[Source records]
————
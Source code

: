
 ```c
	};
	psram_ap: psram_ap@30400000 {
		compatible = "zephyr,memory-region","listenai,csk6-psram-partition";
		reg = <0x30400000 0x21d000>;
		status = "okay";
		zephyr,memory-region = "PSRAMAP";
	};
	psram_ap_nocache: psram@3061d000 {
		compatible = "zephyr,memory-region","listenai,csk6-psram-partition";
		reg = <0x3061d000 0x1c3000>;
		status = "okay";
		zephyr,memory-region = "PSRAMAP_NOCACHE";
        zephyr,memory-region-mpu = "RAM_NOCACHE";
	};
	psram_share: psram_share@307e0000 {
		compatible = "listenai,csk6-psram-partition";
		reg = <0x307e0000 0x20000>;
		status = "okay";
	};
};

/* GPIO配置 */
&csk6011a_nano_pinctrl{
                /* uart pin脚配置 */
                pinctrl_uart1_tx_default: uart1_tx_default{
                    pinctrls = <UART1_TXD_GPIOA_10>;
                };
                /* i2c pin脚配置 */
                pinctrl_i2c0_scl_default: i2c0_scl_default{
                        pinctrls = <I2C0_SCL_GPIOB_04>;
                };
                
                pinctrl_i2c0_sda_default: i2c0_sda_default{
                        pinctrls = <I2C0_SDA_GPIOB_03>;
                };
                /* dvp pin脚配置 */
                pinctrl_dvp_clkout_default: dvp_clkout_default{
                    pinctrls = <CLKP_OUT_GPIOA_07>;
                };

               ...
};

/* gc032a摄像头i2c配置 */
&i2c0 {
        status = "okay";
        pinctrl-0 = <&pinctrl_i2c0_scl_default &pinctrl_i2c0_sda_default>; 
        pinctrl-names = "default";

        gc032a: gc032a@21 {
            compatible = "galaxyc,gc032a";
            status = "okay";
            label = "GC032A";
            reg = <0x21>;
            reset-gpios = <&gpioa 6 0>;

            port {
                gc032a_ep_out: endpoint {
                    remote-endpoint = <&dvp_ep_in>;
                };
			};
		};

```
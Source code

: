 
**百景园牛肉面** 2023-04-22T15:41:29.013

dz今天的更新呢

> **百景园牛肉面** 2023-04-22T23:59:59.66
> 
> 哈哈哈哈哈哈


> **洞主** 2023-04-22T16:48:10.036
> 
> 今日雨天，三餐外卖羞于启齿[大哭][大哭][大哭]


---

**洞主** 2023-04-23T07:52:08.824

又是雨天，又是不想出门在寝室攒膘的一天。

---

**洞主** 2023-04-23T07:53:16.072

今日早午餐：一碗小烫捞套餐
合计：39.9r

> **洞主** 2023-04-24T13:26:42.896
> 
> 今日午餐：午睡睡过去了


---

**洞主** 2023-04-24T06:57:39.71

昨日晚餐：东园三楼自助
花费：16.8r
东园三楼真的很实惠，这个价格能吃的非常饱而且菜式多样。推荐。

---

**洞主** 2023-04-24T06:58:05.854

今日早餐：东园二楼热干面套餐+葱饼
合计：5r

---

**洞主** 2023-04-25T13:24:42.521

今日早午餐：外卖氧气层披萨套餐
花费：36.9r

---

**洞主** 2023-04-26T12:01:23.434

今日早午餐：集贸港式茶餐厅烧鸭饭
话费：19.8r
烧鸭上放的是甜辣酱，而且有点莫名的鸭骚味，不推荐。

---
————
Print the entries once more, identical in every line.

[Answer section]
Source code

:
 ```c
	};
	psram_ap: psram_ap@30400000 {
		compatible = "zephyr,memory-region","listenai,csk6-psram-partition";
		reg = <0x30400000 0x21d000>;
		status = "okay";
		zephyr,memory-region = "PSRAMAP";
	};
	psram_ap_nocache: psram@3061d000 {
		compatible = "zephyr,memory-region","listenai,csk6-psram-partition";
		reg = <0x3061d000 0x1c3000>;
		status = "okay";
		zephyr,memory-region = "PSRAMAP_NOCACHE";
        zephyr,memory-region-mpu = "RAM_NOCACHE";
	};
	psram_share: psram_share@307e0000 {
		compatible = "listenai,csk6-psram-partition";
		reg = <0x307e0000 0x20000>;
		status = "okay";
	};
};

/* GPIO配置 */
&csk6011a_nano_pinctrl{
                /* uart pin脚配置 */
                pinctrl_uart1_tx_default: uart1_tx_default{
                    pinctrls = <UART1_TXD_GPIOA_10>;
                };
                /* i2c pin脚配置 */
                pinctrl_i2c0_scl_default: i2c0_scl_default{
                        pinctrls = <I2C0_SCL_GPIOB_04>;
                };
                
                pinctrl_i2c0_sda_default: i2c0_sda_default{
                        pinctrls = <I2C0_SDA_GPIOB_03>;
                };
                /* dvp pin脚配置 */
                pinctrl_dvp_clkout_default: dvp_clkout_default{
                    pinctrls = <CLKP_OUT_GPIOA_07>;
                };

               ...
};

/* gc032a摄像头i2c配置 */
&i2c0 {
        status = "okay";
        pinctrl-0 = <&pinctrl_i2c0_scl_default &pinctrl_i2c0_sda_default>; 
        pinctrl-names = "default";

        gc032a: gc032a@21 {
            compatible = "galaxyc,gc032a";
            status = "okay";
            label = "GC032A";
            reg = <0x21>;
            reset-gpios = <&gpioa 6 0>;

            port {
                gc032a_ep_out: endpoint {
                    remote-endpoint = <&dvp_ep_in>;
                };
			};
		};

```
Source code

: 
**百景园牛肉面** 2023-04-22T15:41:29.013

dz今天的更新呢

> **百景园牛肉面** 2023-04-22T23:59:59.66
> 
> 哈哈哈哈哈哈


> **洞主** 2023-04-22T16:48:10.036
> 
> 今日雨天，三餐外卖羞于启齿[大哭][大哭][大哭]


---

**洞主** 2023-04-23T07:52:08.824

又是雨天，又是不想出门在寝室攒膘的一天。

---

**洞主** 2023-04-23T07:53:16.072

今日早午餐：一碗小烫捞套餐
合计：39.9r

> **洞主** 2023-04-24T13:26:42.896
> 
> 今日午餐：午睡睡过去了


---

**洞主** 2023-04-24T06:57:39.71

昨日晚餐：东园三楼自助
花费：16.8r
东园三楼真的很实惠，这个价格能吃的非常饱而且菜式多样。推荐。

---

**洞主** 2023-04-24T06:58:05.854

今日早餐：东园二楼热干面套餐+葱饼
合计：5r

---

**洞主** 2023-04-25T13:24:42.521

今日早午餐：外卖氧气层披萨套餐
花费：36.9r

---

**洞主** 2023-04-26T12:01:23.434

今日早午餐：集贸港式茶餐厅烧鸭饭
话费：19.8r
烧鸭上放的是甜辣酱，而且有点莫名的鸭骚味，不推荐。

---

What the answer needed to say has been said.